Fix Sidenotes (0-? hr.)

Read the discussion. Step through sidenotes with: Search&Replace of [S, not regex, not whole word, ignore case. Click Search to find each Sidenote.

  • Compare to page image. Move note above paragraph if feasible.
  • Otherwise, position it above the sentence to which it applies, with blank lines to prevent rewrapping if you decide that is best.

Fix Footnotes (0-? hr.)

Use Tools>Footnote Fixup. This will help you validate and move any footnotes.

Fix Poetry Line Numbers (0-20 min.)

If the book has poetry that uses line numbers, read this page and align the line numbers consistently.

Check balanced markup

Use the Search menu

  • Find Orphaned Markup (which searches for the regular expression \<(\w+)>\n?[^<]+<(?!/\1>), that is any markup starting in <..> that doesn't end in an identical closing markup.
Note: this regular expression sees <tb> as unbalanced, and shows the text from the <tb> to the next markup as an error. (If you can devise a better regex please do!)
Possible alternate that explicitly lists all current markup \<(i|b|sc|g||f|u)>\n?[^<]+<(?!/\1>)
Because it includes a newline, the search may take several seconds to return the first result.
  • Correct the error and click search until no more are found.

Consider page numbers and curly quotes

  • Consider whether you want visible page numbers in the text versions as well as the html version. This is not generally advisable, nor is it generally welcomed by PPV/WW, but there are exceptions. If you do want them in both versions, then now is the time to put them there, before splitting the files in in the next step.
  • Search for remaining upright single quotation marks and replace them with either a ‘ or a ’.

Save Edited Markup (2 min.)

  • Save any unsaved changes in bookname.txt.
  • Use File>Save a Copy As to make bookname.html
This will be the starting file for the HTML version.

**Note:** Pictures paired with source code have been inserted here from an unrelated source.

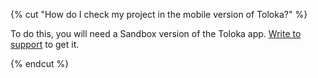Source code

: {% cut "How do I check my project in the mobile version of Toloka?" %}

To do this, you will need a Sandbox version of the Toloka app. [Write to support](../../../../guide/troubleshooting/support.md) to get it.

{% endcut %}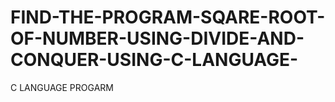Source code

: # FIND-THE-PROGRAM-SQARE-ROOT-OF-NUMBER-USING-DIVIDE-AND-CONQUER-USING-C-LANGUAGE-
C LANGUAGE PROGARM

You can also use it as fallback in case you mess up and need to start the following steps over.

Prepare the Plain Text Version

We now proceed to create a Plain Text Version of the book.

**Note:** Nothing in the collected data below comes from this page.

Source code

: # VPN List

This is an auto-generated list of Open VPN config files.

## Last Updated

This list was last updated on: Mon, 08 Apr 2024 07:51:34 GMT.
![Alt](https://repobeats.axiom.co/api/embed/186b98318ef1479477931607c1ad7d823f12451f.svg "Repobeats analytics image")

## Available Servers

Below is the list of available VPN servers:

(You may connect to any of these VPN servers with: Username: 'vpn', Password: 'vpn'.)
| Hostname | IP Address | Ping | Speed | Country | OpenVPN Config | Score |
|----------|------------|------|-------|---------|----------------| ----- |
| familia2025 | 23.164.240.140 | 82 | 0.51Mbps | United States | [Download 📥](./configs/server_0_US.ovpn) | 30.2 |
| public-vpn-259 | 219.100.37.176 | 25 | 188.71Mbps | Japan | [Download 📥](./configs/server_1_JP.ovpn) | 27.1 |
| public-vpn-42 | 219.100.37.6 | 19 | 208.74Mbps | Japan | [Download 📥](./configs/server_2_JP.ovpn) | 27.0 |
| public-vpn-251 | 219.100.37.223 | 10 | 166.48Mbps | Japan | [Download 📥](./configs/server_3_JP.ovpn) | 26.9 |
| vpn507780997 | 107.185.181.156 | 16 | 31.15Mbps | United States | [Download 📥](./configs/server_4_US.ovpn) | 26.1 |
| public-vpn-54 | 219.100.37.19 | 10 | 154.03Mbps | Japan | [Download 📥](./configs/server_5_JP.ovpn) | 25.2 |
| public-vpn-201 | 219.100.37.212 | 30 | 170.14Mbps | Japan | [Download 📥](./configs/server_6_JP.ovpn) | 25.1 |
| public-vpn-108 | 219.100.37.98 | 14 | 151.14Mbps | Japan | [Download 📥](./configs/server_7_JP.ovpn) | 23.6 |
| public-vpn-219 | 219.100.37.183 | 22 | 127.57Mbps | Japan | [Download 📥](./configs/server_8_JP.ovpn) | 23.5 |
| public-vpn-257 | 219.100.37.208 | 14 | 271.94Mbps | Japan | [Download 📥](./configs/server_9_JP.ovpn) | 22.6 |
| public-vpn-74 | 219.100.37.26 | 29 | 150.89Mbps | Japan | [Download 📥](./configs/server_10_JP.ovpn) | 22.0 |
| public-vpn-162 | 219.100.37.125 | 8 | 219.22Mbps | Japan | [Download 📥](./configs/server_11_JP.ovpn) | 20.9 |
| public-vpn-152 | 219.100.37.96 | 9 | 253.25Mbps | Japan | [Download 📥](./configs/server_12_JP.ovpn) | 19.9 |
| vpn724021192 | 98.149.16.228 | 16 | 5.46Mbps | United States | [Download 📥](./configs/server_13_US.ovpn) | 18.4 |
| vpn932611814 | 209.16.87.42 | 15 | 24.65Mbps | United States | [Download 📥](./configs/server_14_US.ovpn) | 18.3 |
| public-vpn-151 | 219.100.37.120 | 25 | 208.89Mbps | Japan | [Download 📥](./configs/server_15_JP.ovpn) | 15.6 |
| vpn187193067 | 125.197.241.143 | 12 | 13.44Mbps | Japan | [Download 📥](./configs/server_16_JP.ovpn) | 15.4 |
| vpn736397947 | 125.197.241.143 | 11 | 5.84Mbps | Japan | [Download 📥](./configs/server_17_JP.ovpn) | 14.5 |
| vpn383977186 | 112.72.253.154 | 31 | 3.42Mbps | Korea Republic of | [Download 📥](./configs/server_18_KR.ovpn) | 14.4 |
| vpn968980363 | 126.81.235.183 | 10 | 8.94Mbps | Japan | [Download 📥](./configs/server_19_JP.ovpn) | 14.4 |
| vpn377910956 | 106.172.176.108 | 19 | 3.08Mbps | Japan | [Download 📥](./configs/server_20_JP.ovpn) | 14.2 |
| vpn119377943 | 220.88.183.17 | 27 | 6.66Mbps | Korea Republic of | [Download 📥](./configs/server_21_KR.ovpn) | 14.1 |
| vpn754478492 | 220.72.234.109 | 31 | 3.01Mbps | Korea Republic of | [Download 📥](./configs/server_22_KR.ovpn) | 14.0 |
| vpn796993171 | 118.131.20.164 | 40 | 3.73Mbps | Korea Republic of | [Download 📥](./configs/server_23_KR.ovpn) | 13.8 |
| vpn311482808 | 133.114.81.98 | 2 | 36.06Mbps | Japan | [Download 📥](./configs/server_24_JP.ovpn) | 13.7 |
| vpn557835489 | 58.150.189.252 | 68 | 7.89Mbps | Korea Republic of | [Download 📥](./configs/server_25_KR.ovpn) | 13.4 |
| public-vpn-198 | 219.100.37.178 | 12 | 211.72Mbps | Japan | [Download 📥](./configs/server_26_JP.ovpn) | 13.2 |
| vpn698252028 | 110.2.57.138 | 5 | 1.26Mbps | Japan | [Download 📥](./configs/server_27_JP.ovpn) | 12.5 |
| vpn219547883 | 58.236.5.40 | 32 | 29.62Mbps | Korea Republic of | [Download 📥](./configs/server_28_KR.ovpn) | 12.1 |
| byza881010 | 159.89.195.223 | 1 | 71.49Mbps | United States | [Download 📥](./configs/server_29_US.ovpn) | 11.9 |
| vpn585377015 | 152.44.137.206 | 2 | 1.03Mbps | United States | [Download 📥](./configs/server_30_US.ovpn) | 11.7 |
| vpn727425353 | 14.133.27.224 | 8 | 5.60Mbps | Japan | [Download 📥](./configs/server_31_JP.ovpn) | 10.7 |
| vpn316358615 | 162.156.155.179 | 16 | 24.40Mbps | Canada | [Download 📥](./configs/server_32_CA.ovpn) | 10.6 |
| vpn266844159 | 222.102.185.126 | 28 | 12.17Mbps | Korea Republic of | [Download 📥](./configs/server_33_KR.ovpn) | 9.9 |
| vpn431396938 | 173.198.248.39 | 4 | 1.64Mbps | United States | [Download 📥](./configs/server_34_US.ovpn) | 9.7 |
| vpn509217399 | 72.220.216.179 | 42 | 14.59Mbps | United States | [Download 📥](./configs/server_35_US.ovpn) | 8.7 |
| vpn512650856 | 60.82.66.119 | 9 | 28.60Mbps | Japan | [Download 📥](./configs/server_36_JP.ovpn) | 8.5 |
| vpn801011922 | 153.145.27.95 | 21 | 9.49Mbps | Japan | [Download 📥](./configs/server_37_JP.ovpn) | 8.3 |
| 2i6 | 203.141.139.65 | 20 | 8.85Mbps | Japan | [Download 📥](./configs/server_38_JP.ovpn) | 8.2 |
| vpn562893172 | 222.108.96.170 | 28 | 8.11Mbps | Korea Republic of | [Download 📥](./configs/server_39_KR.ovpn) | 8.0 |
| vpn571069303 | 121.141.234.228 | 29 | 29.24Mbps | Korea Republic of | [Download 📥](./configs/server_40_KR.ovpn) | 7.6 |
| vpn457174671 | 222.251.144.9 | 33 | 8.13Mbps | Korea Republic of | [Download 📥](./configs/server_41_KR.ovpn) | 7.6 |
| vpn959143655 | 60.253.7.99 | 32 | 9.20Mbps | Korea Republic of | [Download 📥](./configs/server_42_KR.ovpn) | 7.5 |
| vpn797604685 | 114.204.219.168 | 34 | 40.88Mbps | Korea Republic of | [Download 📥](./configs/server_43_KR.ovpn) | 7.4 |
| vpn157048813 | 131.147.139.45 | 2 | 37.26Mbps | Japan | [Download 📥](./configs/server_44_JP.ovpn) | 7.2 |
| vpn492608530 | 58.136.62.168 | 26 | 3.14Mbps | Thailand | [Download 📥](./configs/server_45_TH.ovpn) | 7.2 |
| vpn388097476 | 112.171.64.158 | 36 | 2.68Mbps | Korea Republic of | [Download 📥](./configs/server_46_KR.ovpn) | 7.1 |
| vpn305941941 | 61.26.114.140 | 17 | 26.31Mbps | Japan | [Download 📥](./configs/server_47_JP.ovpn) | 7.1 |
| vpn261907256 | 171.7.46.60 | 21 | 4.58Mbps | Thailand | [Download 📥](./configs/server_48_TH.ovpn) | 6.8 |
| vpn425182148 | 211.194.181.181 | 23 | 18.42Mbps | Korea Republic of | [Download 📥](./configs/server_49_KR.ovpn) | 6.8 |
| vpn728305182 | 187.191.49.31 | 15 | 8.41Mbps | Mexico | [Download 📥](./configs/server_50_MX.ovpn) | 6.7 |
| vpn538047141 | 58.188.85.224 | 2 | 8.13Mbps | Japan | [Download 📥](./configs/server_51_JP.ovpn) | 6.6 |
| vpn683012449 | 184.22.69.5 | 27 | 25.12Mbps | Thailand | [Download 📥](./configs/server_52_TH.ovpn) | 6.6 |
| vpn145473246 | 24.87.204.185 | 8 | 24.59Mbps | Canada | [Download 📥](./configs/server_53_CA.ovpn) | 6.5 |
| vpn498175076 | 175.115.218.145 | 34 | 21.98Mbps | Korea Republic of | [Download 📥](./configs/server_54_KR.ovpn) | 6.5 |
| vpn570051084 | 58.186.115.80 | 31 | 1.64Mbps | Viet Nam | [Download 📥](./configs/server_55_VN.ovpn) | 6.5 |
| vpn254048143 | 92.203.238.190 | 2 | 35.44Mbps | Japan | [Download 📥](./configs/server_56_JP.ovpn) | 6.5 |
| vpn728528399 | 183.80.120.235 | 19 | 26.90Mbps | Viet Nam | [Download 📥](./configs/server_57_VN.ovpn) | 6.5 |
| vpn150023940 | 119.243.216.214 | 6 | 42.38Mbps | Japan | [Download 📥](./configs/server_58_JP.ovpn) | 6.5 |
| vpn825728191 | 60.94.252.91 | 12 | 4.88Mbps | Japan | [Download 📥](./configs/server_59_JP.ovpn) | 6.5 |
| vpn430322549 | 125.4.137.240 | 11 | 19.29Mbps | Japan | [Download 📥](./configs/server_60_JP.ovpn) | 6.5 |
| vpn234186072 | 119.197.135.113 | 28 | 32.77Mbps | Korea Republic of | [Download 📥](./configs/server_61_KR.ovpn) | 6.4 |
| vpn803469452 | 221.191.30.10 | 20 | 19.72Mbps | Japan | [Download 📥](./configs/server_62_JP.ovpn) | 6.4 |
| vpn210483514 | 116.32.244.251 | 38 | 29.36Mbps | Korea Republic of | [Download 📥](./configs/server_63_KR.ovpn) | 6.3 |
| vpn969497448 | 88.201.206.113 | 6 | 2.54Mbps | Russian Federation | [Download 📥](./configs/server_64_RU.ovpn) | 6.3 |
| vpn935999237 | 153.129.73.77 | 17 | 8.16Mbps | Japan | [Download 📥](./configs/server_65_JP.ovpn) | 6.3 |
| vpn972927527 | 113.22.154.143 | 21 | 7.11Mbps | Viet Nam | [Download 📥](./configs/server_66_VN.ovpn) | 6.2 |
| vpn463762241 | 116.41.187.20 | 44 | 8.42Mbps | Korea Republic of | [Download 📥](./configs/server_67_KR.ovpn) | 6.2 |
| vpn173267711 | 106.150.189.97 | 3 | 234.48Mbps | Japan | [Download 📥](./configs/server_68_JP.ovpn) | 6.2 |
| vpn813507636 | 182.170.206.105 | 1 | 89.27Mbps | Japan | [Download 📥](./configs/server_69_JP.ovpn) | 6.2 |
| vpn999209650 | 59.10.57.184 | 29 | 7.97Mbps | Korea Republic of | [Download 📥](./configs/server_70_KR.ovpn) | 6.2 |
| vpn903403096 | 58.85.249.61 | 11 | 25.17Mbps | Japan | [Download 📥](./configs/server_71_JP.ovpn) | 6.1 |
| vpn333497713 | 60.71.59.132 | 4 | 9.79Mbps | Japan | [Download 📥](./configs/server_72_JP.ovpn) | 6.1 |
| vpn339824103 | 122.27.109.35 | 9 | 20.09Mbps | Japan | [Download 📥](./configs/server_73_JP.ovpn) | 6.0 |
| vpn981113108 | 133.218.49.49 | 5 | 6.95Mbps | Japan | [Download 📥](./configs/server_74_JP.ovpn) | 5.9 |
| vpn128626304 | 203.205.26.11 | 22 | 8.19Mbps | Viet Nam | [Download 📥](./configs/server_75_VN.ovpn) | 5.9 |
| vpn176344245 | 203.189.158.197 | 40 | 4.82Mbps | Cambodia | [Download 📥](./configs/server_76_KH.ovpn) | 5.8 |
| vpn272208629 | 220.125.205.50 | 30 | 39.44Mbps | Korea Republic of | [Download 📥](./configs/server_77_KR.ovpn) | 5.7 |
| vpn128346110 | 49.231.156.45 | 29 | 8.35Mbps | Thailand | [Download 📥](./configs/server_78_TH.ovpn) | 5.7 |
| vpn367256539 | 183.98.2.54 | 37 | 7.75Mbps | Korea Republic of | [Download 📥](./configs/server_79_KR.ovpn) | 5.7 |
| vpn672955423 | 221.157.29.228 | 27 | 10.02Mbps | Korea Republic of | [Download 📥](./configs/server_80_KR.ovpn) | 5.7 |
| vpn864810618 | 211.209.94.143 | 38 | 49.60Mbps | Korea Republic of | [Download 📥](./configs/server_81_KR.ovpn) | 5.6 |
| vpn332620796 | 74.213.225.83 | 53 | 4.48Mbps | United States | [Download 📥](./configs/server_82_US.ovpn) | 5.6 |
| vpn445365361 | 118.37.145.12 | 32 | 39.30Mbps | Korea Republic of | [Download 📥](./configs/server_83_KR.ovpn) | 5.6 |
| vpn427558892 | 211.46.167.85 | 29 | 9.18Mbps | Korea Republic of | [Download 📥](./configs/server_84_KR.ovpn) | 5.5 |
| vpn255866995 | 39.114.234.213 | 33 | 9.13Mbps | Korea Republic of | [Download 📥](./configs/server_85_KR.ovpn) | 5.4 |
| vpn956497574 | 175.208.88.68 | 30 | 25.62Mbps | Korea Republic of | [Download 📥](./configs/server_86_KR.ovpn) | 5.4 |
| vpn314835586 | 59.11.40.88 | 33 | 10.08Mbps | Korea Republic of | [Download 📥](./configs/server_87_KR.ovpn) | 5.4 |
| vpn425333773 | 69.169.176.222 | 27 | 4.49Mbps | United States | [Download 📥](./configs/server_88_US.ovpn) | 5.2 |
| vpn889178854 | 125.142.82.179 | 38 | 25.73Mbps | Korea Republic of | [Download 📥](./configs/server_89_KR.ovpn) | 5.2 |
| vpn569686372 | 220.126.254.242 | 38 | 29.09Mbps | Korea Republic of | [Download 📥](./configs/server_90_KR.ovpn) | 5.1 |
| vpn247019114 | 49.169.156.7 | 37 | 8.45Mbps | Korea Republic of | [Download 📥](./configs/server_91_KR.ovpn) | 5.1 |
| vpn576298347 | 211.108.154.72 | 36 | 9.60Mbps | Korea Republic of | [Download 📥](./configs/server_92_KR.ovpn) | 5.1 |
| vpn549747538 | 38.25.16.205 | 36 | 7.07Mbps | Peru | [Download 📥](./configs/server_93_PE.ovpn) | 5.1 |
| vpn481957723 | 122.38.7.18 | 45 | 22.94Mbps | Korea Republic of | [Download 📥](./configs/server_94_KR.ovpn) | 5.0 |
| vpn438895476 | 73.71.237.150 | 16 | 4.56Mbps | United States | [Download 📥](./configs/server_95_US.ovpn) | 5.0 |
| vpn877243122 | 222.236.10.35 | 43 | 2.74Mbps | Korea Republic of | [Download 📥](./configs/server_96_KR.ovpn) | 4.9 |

  • Re-open bookname.txt (if not still open).

Convert <tb>, Italic, Bold, and Smallcap (10 min.)

Fix ASCII Tables (0-? hr.)

  • Use Search>Find Next /**/ Block to step through all tabular material.
    • Compare to page image; reformat to best convey author intent.
    • For complex tables, use Txt>ASCII Table Effects to reformat.

Rewrap and Clear Rewrap Markers (10-30 min.)

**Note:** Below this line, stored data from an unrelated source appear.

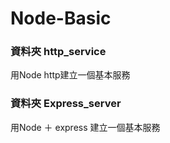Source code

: # Node-Basic
### 資料夾 http_service
用Node http建立一個基本服務

### 資料夾 Express_server
用Node ＋ express 建立一個基本服務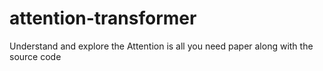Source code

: # attention-transformer
Understand and explore the Attention is all you need paper along with the source code
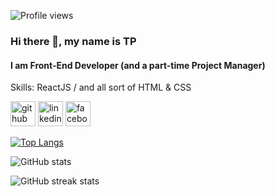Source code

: ![Profile views](https://gpvc.arturio.dev/tienping)  

### Hi there 👋, my name is **TP**
#### I am Front-End Developer (and a part-time Project Manager)

Skills: ReactJS / and all sort of HTML & CSS



[<img src='https://cdn.jsdelivr.net/npm/simple-icons@3.0.1/icons/github.svg' alt='github' height='40'>](https://github.com/tienping)  [<img src='https://cdn.jsdelivr.net/npm/simple-icons@3.0.1/icons/linkedin.svg' alt='linkedin' height='40'>](https://www.linkedin.com/in/https://www.linkedin.com/in/tienping/)  [<img src='https://cdn.jsdelivr.net/npm/simple-icons@3.0.1/icons/facebook.svg' alt='facebook' height='40'>](https://www.facebook.com/https://www.facebook.com/PetWesley)  

[![Top Langs](https://github-readme-stats.vercel.app/api/top-langs/?username=tienping)](https://github.com/anuraghazra/github-readme-stats)

![GitHub stats](https://github-readme-stats.vercel.app/api?username=tienping&show_icons=true&count_private=true)  

![GitHub streak stats](https://github-readme-streak-stats.herokuapp.com/?user=tienping)  
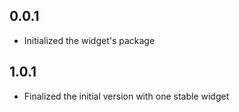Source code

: ## 0.0.1

* Initialized the widget's package

## 1.0.1

* Finalized the initial version with one stable widget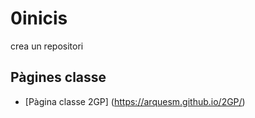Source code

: # 0inicis
crea un repositori

## Pàgines classe
* [Pàgina classe 2GP] (https://arquesm.github.io/2GP/)
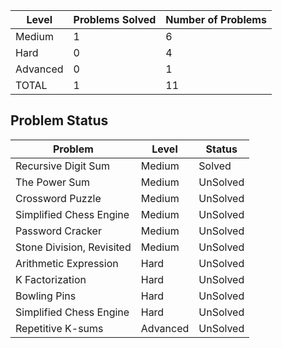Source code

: |Level|Problems Solved|Number of Problems|
|-----|---------------|------------------|
|Medium|1|6|
|Hard|0|4|
|Advanced|0|1|
|TOTAL|1|11|

Problem Status
---
|Problem|Level|Status|
|-------|-----|------|
|Recursive Digit Sum|Medium|Solved|
|The Power Sum|Medium|UnSolved|
|Crossword Puzzle|Medium|UnSolved|
|Simplified Chess Engine|Medium|UnSolved|
|Password Cracker|Medium|UnSolved|
|Stone Division, Revisited|Medium|UnSolved|
|Arithmetic Expression|Hard|UnSolved|
|K Factorization|Hard|UnSolved|
|Bowling Pins|Hard|UnSolved|
|Simplified Chess Engine|Hard|UnSolved|
|Repetitive K-sums|Advanced|UnSolved|
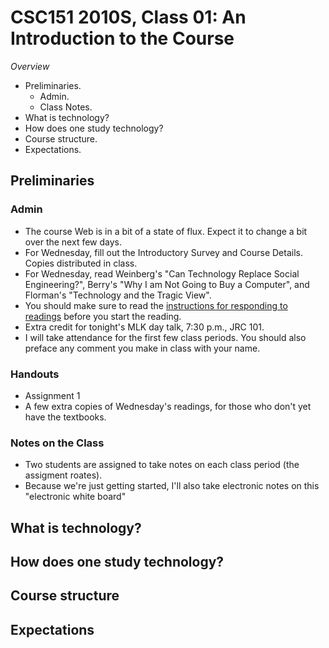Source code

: CSC151 2010S, Class 01: An Introduction to the Course
=====================================================

_Overview_

* Preliminaries.
    * Admin.
    * Class Notes.
* What is technology?
* How does one study technology?
* Course structure.
* Expectations.

Preliminaries
-------------

### Admin

* The course Web is in a bit of a state of flux.  Expect it to change a bit
  over the next few days.
* For Wednesday, fill out the Introductory Survey and Course Details.
  Copies distributed in class.
* For Wednesday, read 
  Weinberg's "Can Technology Replace Social Engineering?",
  Berry's "Why I am Not Going to Buy a Computer", and 
  Florman's "Technology and the Tragic View".  
* You should make sure to read the [instructions for responding to 
  readings](../handouts/readings.html) before you start the reading.
* Extra credit for tonight's MLK day talk, 7:30 p.m., JRC 101.
* I will take attendance for the first few class periods.  You should also
  preface any comment you make in class with your name.

### Handouts

* Assignment 1
* A few extra copies of Wednesday's readings, for those who don't yet have
  the textbooks.

### Notes on the Class

* Two students are assigned to take notes on each class period (the assigment
  roates).
* Because we're just getting started, I'll also take electronic notes on this
  "electronic white board"

What is technology?
-------------------

How does one study technology?
------------------------------

Course structure
----------------

Expectations
------------

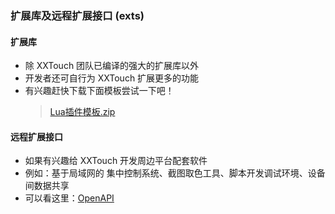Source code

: ### 扩展库及远程扩展接口 (exts)


#### 扩展库
- 除 XXTouch 团队已编译的强大的扩展库以外
- 开发者还可自行为 XXTouch 扩展更多的功能
- 有兴趣赶快下载下面模板尝试一下吧！
  > [Lua插件模板.zip](http://static.zybuluo.com/xxtouch/ja3d8p1gwzkxf6zmo6vozkgt/Lua插件模板.zip)


#### 远程扩展接口
- 如果有兴趣给 XXTouch 开发周边平台配套软件
- 例如：基于局域网的 集中控制系统、截图取色工具、脚本开发调试环境、设备间数据共享
- 可以看这里：[OpenAPI](https://kb.xxtouch.com/OpenAPI/)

  • Save the file if any unsaved changes.
  • Use Tools>Rewrap All. Wait while rewrap completes.
  • Page through entire text, looking for improper indentation. If found, re-open, clicking NO when asked if you want to save the edits. Find and fix broken rewrap markups. Repeat this step.
  • Under Tools>Footnote Fixup, use the Tidy Up Footnotes button.
  • Use Tools>Clean Up Rewrap Markers.
  • Use Tools>Remove End-of-line Spaces.
  • Rerun Bookloupe or pptext. Resolve any new issues.
  • Save the document.

Prepare the HTML Version

Finally, we create an HTML Version of the book.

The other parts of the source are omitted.